Analysts say that insurance funds’ strong preference for bank stocks is mainly due to the high dividend yields. The banking sector outperformed in 2024, rising more than 34% for the year, leading all 31 industry sectors in the CSI classification. In January 2024, Great Wall Life increased its stake in Wuxi Bank (600908.SH) to 5%, marking the first time in over seven years that an insurance fund had crossed the disclosure threshold for an A-share bank.
A bond fund manager at a Shanghai-based mutual fund said that in 2024, insurance funds were seen increasing their allocations to bank stocks, mainly driven by their high dividend appeal. “Most investors recognize the logic behind trading dividend stocks.
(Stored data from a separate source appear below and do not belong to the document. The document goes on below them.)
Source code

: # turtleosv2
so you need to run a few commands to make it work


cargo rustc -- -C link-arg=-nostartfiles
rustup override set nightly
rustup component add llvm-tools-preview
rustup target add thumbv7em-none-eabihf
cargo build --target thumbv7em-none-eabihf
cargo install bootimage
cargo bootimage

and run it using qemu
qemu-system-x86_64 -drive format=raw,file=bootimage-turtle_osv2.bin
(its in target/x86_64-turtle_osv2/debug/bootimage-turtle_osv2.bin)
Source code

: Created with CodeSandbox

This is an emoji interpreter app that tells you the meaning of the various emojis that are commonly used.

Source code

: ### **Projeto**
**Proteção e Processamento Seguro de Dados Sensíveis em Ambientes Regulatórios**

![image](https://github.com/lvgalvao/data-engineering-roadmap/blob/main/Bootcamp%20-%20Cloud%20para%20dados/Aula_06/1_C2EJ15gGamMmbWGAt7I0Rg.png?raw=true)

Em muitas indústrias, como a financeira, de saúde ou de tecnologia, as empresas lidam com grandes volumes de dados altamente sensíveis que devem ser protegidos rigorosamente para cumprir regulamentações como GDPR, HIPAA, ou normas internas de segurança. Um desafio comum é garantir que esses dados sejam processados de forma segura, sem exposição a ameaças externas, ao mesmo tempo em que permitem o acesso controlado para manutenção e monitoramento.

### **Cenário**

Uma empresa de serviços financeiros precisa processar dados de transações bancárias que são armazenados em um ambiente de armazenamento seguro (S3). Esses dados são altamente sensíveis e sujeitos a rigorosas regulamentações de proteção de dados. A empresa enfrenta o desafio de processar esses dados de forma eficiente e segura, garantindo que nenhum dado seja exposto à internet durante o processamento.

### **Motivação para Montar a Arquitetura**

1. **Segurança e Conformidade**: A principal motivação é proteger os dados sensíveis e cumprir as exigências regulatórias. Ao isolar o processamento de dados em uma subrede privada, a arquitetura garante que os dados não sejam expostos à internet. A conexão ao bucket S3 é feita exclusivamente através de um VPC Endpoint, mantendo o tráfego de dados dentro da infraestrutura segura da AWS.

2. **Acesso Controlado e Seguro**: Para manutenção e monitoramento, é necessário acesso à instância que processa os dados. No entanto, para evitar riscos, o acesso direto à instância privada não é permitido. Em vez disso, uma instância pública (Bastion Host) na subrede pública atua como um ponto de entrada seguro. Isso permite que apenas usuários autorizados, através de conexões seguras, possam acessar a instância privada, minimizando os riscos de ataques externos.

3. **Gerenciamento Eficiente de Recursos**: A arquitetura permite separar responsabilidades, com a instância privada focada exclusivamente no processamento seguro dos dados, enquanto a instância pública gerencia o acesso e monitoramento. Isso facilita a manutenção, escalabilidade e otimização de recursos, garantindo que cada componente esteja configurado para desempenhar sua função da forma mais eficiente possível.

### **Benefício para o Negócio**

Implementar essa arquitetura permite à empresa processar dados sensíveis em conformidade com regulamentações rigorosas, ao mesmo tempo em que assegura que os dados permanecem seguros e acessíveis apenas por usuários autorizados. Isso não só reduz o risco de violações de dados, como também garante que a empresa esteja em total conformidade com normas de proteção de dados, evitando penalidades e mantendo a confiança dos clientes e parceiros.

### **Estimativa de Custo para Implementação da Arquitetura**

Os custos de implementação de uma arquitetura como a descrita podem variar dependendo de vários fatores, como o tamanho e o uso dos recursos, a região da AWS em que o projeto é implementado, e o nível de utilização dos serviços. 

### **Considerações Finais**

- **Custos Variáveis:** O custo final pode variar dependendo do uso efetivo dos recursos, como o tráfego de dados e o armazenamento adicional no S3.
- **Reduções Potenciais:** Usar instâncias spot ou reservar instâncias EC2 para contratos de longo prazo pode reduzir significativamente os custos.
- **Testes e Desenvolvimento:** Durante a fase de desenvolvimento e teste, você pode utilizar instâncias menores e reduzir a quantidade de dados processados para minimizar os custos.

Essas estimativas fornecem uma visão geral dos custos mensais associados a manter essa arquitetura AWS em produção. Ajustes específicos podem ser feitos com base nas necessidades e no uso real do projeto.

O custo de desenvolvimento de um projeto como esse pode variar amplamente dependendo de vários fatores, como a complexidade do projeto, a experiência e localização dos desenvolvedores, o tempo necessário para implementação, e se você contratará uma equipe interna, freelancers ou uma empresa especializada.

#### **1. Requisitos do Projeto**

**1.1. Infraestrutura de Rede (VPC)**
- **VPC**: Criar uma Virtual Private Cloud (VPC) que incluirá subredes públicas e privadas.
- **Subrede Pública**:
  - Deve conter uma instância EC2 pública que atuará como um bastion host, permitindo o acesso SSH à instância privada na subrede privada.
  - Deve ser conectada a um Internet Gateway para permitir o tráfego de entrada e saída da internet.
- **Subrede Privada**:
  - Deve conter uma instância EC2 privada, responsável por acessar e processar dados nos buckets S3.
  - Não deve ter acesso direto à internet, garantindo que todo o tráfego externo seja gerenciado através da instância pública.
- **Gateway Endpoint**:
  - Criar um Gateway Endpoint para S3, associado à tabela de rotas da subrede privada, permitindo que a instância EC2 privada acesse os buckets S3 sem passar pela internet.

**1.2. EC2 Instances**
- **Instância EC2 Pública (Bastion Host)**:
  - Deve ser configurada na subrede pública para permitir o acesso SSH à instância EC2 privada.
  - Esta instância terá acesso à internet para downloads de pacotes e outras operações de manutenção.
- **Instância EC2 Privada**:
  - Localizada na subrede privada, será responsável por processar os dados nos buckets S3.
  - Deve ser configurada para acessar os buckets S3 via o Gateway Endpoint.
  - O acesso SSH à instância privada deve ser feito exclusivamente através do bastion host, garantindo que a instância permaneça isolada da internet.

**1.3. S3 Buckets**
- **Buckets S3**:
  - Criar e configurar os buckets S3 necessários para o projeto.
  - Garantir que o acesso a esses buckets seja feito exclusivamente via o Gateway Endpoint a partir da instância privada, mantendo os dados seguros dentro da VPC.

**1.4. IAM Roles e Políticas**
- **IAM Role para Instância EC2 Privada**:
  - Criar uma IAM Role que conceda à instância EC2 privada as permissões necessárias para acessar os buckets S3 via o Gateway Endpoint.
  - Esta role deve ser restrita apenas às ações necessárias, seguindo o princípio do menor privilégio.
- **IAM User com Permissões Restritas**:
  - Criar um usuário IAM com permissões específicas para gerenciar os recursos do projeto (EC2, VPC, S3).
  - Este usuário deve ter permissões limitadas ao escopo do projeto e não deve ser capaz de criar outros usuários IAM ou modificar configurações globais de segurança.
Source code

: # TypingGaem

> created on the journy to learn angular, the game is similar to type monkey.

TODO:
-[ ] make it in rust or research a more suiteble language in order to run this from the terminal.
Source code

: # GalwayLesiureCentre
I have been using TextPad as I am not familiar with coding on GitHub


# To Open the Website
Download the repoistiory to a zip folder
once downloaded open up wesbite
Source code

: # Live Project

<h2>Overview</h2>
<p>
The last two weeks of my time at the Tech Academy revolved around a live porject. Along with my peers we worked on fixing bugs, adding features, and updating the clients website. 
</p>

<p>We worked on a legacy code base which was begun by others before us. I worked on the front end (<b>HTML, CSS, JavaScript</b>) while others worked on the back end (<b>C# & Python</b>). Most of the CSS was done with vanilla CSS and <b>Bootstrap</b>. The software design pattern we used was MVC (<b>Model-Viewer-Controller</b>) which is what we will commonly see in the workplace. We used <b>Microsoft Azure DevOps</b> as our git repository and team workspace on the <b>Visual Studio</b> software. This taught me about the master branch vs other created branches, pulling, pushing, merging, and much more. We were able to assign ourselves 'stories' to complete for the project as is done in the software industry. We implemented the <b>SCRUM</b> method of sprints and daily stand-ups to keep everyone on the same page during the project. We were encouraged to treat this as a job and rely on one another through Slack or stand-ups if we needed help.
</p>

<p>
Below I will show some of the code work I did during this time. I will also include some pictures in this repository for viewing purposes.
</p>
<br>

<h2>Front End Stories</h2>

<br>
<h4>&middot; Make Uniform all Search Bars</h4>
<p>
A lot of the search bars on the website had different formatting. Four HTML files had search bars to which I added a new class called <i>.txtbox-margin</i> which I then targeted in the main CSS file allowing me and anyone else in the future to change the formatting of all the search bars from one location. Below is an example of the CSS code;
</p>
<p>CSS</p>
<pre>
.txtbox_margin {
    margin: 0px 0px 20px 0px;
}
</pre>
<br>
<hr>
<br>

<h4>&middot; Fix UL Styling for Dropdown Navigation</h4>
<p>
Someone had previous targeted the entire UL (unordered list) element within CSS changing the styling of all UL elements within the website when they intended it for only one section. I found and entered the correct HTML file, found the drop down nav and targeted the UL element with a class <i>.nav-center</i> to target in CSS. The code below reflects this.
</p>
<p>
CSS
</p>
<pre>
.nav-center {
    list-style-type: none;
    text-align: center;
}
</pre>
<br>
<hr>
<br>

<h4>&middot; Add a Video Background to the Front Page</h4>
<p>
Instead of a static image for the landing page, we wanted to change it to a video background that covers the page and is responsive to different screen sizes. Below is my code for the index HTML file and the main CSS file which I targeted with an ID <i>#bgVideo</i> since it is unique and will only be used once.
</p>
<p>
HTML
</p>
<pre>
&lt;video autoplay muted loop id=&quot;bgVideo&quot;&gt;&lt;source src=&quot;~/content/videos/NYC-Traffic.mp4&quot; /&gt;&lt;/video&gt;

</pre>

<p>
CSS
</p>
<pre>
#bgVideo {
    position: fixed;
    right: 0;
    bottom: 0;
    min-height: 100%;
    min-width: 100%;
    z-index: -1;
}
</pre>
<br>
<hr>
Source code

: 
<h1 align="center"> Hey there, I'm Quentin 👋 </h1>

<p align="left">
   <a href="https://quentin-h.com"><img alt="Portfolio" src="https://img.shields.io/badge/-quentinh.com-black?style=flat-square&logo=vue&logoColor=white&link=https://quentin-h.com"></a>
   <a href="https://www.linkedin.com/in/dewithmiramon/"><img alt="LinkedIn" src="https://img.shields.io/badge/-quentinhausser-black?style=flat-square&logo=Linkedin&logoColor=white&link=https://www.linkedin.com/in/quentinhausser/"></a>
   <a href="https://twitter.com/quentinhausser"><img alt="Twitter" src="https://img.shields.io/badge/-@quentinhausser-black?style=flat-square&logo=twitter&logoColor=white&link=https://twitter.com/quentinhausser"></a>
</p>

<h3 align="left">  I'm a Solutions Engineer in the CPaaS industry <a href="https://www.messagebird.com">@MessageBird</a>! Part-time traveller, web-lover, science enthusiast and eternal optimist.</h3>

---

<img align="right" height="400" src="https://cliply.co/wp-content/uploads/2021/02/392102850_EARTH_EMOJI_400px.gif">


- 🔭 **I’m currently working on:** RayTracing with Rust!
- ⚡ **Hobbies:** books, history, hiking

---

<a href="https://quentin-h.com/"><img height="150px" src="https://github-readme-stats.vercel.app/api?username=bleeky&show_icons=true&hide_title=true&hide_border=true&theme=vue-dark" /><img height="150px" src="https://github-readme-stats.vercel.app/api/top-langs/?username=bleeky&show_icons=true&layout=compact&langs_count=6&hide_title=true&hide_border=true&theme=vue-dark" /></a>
In a long-term low-interest-rate environment, these assets provide stable returns and cash flow.”
Guosen Securities said in a previous note that the surge in bank stocks in 2024 was mainly driven by the expansion of insurance funds and low-risk preference funds such as CSI 300 ETFs.
As risk-free interest rates continued to decline and household risk appetite weakened, insurance premium income saw solid growth since 2023, becoming a major source of incremental capital in the market, and large banks, with their stable and high dividends, have long been favored by insurance funds, it said.
According to data from Wind Information, as of December 31, 2024, the dividend yields of Minsheng Bank (600016.SH), Ping An Bank (000001.SZ), and Xiamen Bank (601187.SH) were 8.38%, 8.25%, and 8.16%, respectively, leading A-share listed banks. The six largest banks had A-share dividend yields ranging from 6.48% to 7.20%.
Since H-share prices are generally lower than their A-share counterparts, their dividend yields tend to be even higher under the same dividend payout conditions. The dividend yields of Chongqing Rural Commercial Bank, Minsheng Bank, and China Construction Bank H-shares exceeded or were equal to 10.0%. Among the other five major banks, Bank of China, Postal Savings Bank, Bank of Communications, and Industrial and Commercial Bank of China had H-share dividend yields between 9.42% and 9.82%, while Agricultural Bank of China’s yield stood at 8.56%.
Moreover, with the adoption of new accounting standards, insurance companies are increasingly inclined to hold high-dividend assets, as these can effectively enhance net investment returns while smoothing out the impact of equity asset fluctuations on profits.